#### DATA FOR THE TASK
-------

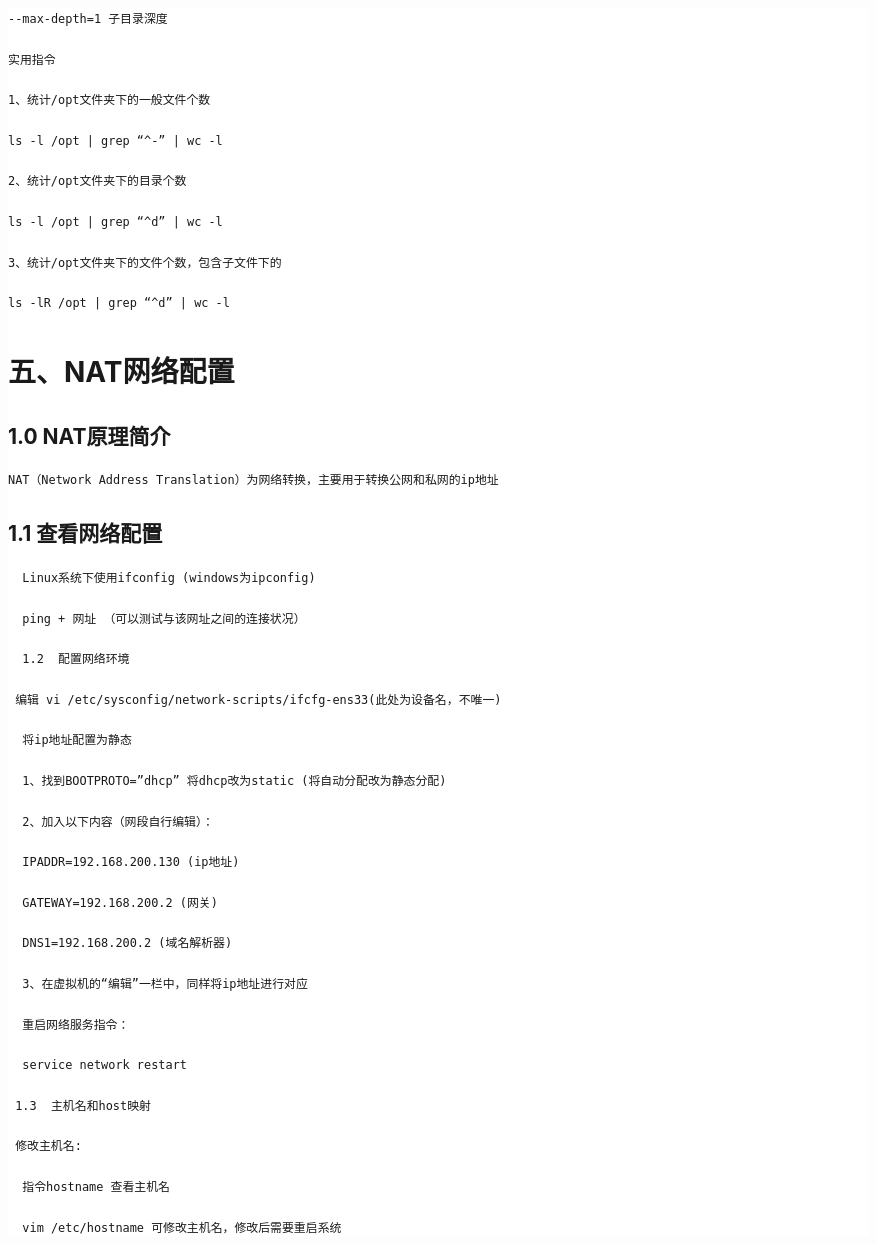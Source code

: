 	--max-depth=1 子目录深度

	实用指令

	1、统计/opt文件夹下的一般文件个数

	ls -l /opt | grep “^-” | wc -l

	2、统计/opt文件夹下的目录个数

	ls -l /opt | grep “^d” | wc -l

	3、统计/opt文件夹下的文件个数，包含子文件下的

	ls -lR /opt | grep “^d” | wc -l

	 

# 五、NAT网络配置

##	1.0  NAT原理简介

	NAT（Network Address Translation）为网络转换，主要用于转换公网和私网的ip地址



##      1.1  查看网络配置

      Linux系统下使用ifconfig (windows为ipconfig)

      ping + 网址 （可以测试与该网址之间的连接状况）

      1.2  配置网络环境

     编辑 vi /etc/sysconfig/network-scripts/ifcfg-ens33(此处为设备名，不唯一)

      将ip地址配置为静态

      1、找到BOOTPROTO=”dhcp” 将dhcp改为static (将自动分配改为静态分配)

      2、加入以下内容（网段自行编辑）：

      IPADDR=192.168.200.130 (ip地址)

      GATEWAY=192.168.200.2 (网关)

      DNS1=192.168.200.2 (域名解析器)

      3、在虚拟机的“编辑”一栏中，同样将ip地址进行对应

      重启网络服务指令：

      service network restart

     1.3  主机名和host映射

     修改主机名:

      指令hostname 查看主机名

      vim /etc/hostname 可修改主机名，修改后需要重启系统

-------

#### YOUR INSTRUCTIONS
Nothing before the line containing "1、统计/opt文件夹下的一般文件个数" should be repeated; repeat that line and all later lines through the end of the data above, exactly.

#### REPLY TO THE TASK
	1、统计/opt文件夹下的一般文件个数

	ls -l /opt | grep “^-” | wc -l

	2、统计/opt文件夹下的目录个数

	ls -l /opt | grep “^d” | wc -l

	3、统计/opt文件夹下的文件个数，包含子文件下的

	ls -lR /opt | grep “^d” | wc -l

	 

# 五、NAT网络配置

##	1.0  NAT原理简介

	NAT（Network Address Translation）为网络转换，主要用于转换公网和私网的ip地址



##      1.1  查看网络配置

      Linux系统下使用ifconfig (windows为ipconfig)

      ping + 网址 （可以测试与该网址之间的连接状况）

      1.2  配置网络环境

     编辑 vi /etc/sysconfig/network-scripts/ifcfg-ens33(此处为设备名，不唯一)

      将ip地址配置为静态

      1、找到BOOTPROTO=”dhcp” 将dhcp改为static (将自动分配改为静态分配)

      2、加入以下内容（网段自行编辑）：

      IPADDR=192.168.200.130 (ip地址)

      GATEWAY=192.168.200.2 (网关)

      DNS1=192.168.200.2 (域名解析器)

      3、在虚拟机的“编辑”一栏中，同样将ip地址进行对应

      重启网络服务指令：

      service network restart

     1.3  主机名和host映射

     修改主机名:

      指令hostname 查看主机名

      vim /etc/hostname 可修改主机名，修改后需要重启系统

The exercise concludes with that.